Recorded data

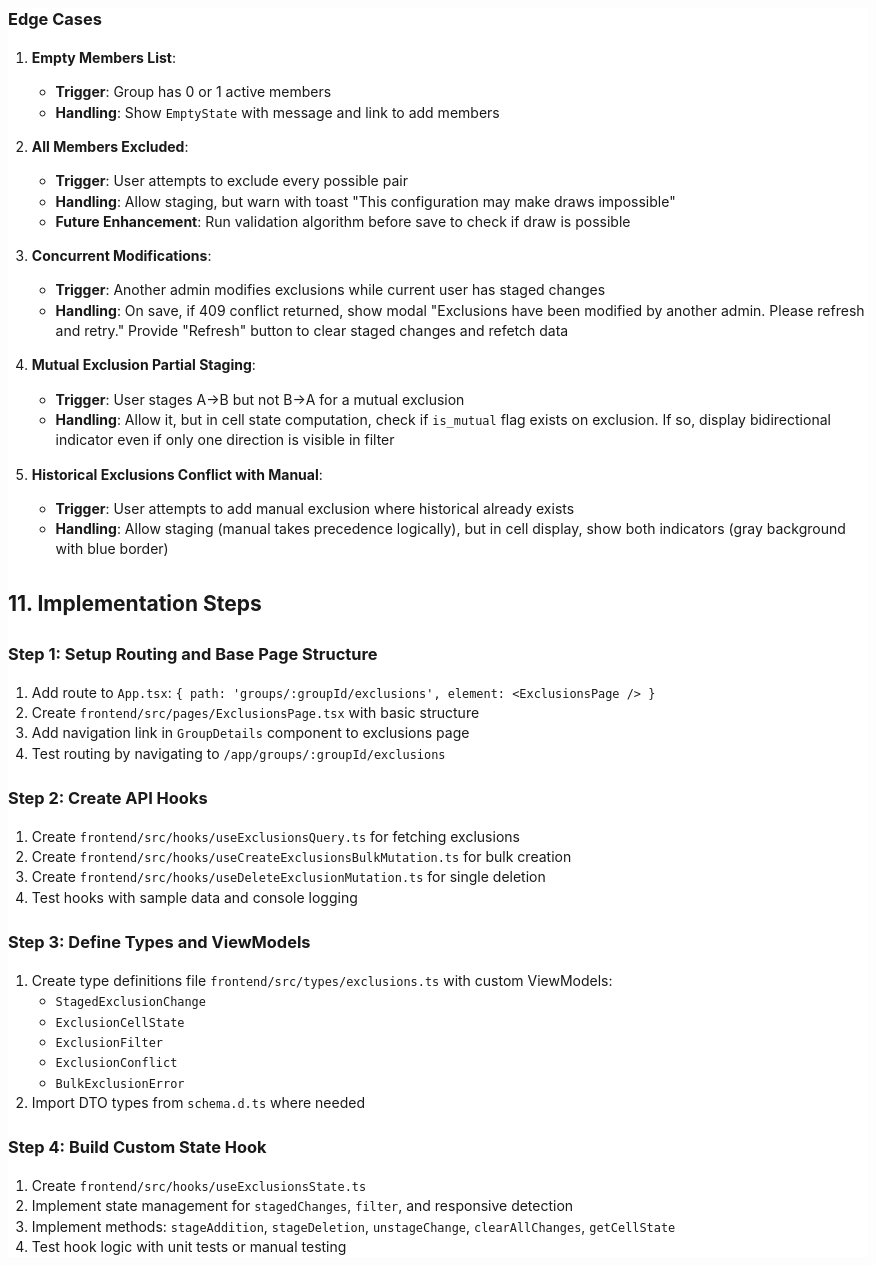 ### Edge Cases

1. **Empty Members List**:
   - **Trigger**: Group has 0 or 1 active members
   - **Handling**: Show `EmptyState` with message and link to add members

2. **All Members Excluded**:
   - **Trigger**: User attempts to exclude every possible pair
   - **Handling**: Allow staging, but warn with toast "This configuration may make draws impossible"
   - **Future Enhancement**: Run validation algorithm before save to check if draw is possible

3. **Concurrent Modifications**:
   - **Trigger**: Another admin modifies exclusions while current user has staged changes
   - **Handling**: On save, if 409 conflict returned, show modal "Exclusions have been modified by another admin. Please refresh and retry." Provide "Refresh" button to clear staged changes and refetch data

4. **Mutual Exclusion Partial Staging**:
   - **Trigger**: User stages A→B but not B→A for a mutual exclusion
   - **Handling**: Allow it, but in cell state computation, check if `is_mutual` flag exists on exclusion. If so, display bidirectional indicator even if only one direction is visible in filter

5. **Historical Exclusions Conflict with Manual**:
   - **Trigger**: User attempts to add manual exclusion where historical already exists
   - **Handling**: Allow staging (manual takes precedence logically), but in cell display, show both indicators (gray background with blue border)

## 11. Implementation Steps

### Step 1: Setup Routing and Base Page Structure
1. Add route to `App.tsx`: `{ path: 'groups/:groupId/exclusions', element: <ExclusionsPage /> }`
2. Create `frontend/src/pages/ExclusionsPage.tsx` with basic structure
3. Add navigation link in `GroupDetails` component to exclusions page
4. Test routing by navigating to `/app/groups/:groupId/exclusions`

### Step 2: Create API Hooks
1. Create `frontend/src/hooks/useExclusionsQuery.ts` for fetching exclusions
2. Create `frontend/src/hooks/useCreateExclusionsBulkMutation.ts` for bulk creation
3. Create `frontend/src/hooks/useDeleteExclusionMutation.ts` for single deletion
4. Test hooks with sample data and console logging

### Step 3: Define Types and ViewModels
1. Create type definitions file `frontend/src/types/exclusions.ts` with custom ViewModels:
   - `StagedExclusionChange`
   - `ExclusionCellState`
   - `ExclusionFilter`
   - `ExclusionConflict`
   - `BulkExclusionError`
2. Import DTO types from `schema.d.ts` where needed

### Step 4: Build Custom State Hook
1. Create `frontend/src/hooks/useExclusionsState.ts`
2. Implement state management for `stagedChanges`, `filter`, and responsive detection
3. Implement methods: `stageAddition`, `stageDeletion`, `unstageChange`, `clearAllChanges`, `getCellState`
4. Test hook logic with unit tests or manual testing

Exercise directions>
Transcribe each entry exactly, pictures excluded.

Task solution>
 ### Edge Cases

1. **Empty Members List**:
   - **Trigger**: Group has 0 or 1 active members
   - **Handling**: Show `EmptyState` with message and link to add members

2. **All Members Excluded**:
   - **Trigger**: User attempts to exclude every possible pair
   - **Handling**: Allow staging, but warn with toast "This configuration may make draws impossible"
   - **Future Enhancement**: Run validation algorithm before save to check if draw is possible

3. **Concurrent Modifications**:
   - **Trigger**: Another admin modifies exclusions while current user has staged changes
   - **Handling**: On save, if 409 conflict returned, show modal "Exclusions have been modified by another admin. Please refresh and retry." Provide "Refresh" button to clear staged changes and refetch data

4. **Mutual Exclusion Partial Staging**:
   - **Trigger**: User stages A→B but not B→A for a mutual exclusion
   - **Handling**: Allow it, but in cell state computation, check if `is_mutual` flag exists on exclusion. If so, display bidirectional indicator even if only one direction is visible in filter

5. **Historical Exclusions Conflict with Manual**:
   - **Trigger**: User attempts to add manual exclusion where historical already exists
   - **Handling**: Allow staging (manual takes precedence logically), but in cell display, show both indicators (gray background with blue border)

## 11. Implementation Steps

### Step 1: Setup Routing and Base Page Structure
1. Add route to `App.tsx`: `{ path: 'groups/:groupId/exclusions', element: <ExclusionsPage /> }`
2. Create `frontend/src/pages/ExclusionsPage.tsx` with basic structure
3. Add navigation link in `GroupDetails` component to exclusions page
4. Test routing by navigating to `/app/groups/:groupId/exclusions`

### Step 2: Create API Hooks
1. Create `frontend/src/hooks/useExclusionsQuery.ts` for fetching exclusions
2. Create `frontend/src/hooks/useCreateExclusionsBulkMutation.ts` for bulk creation
3. Create `frontend/src/hooks/useDeleteExclusionMutation.ts` for single deletion
4. Test hooks with sample data and console logging

### Step 3: Define Types and ViewModels
1. Create type definitions file `frontend/src/types/exclusions.ts` with custom ViewModels:
   - `StagedExclusionChange`
   - `ExclusionCellState`
   - `ExclusionFilter`
   - `ExclusionConflict`
   - `BulkExclusionError`
2. Import DTO types from `schema.d.ts` where needed

### Step 4: Build Custom State Hook
1. Create `frontend/src/hooks/useExclusionsState.ts`
2. Implement state management for `stagedChanges`, `filter`, and responsive detection
3. Implement methods: `stageAddition`, `stageDeletion`, `unstageChange`, `clearAllChanges`, `getCellState`
4. Test hook logic with unit tests or manual testing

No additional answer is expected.